» Work task
Output exactly the lines between the one holding "NFR 2.2 & Ensure" and the last line of the data below, both of those lines included.
═══ Given records
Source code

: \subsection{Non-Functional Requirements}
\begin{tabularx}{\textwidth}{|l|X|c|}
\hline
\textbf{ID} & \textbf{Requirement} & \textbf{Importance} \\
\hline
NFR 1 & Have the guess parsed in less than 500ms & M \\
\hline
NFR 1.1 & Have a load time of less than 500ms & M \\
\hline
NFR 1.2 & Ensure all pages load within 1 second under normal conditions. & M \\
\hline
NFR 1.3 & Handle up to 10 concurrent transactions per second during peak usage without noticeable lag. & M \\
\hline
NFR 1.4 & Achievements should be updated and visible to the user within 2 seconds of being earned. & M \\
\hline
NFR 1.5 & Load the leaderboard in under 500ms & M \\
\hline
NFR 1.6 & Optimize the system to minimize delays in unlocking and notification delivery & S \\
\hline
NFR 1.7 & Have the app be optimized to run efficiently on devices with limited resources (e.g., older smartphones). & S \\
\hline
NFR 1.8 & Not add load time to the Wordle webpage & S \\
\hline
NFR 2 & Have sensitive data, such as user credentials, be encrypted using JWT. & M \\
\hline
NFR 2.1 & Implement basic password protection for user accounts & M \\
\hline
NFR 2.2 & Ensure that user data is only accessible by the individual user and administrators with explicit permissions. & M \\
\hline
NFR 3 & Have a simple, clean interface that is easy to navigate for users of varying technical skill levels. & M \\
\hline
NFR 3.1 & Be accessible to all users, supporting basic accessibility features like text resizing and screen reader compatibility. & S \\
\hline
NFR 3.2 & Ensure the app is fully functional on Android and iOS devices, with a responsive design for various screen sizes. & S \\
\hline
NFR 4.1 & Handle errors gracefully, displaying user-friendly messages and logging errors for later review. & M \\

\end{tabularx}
══════
» Final answer
NFR 2.2 & Ensure that user data is only accessible by the individual user and administrators with explicit permissions. & M \\
\hline
NFR 3 & Have a simple, clean interface that is easy to navigate for users of varying technical skill levels. & M \\
\hline
NFR 3.1 & Be accessible to all users, supporting basic accessibility features like text resizing and screen reader compatibility. & S \\
\hline
NFR 3.2 & Ensure the app is fully functional on Android and iOS devices, with a responsive design for various screen sizes. & S \\
\hline
NFR 4.1 & Handle errors gracefully, displaying user-friendly messages and logging errors for later review. & M \\

\end{tabularx}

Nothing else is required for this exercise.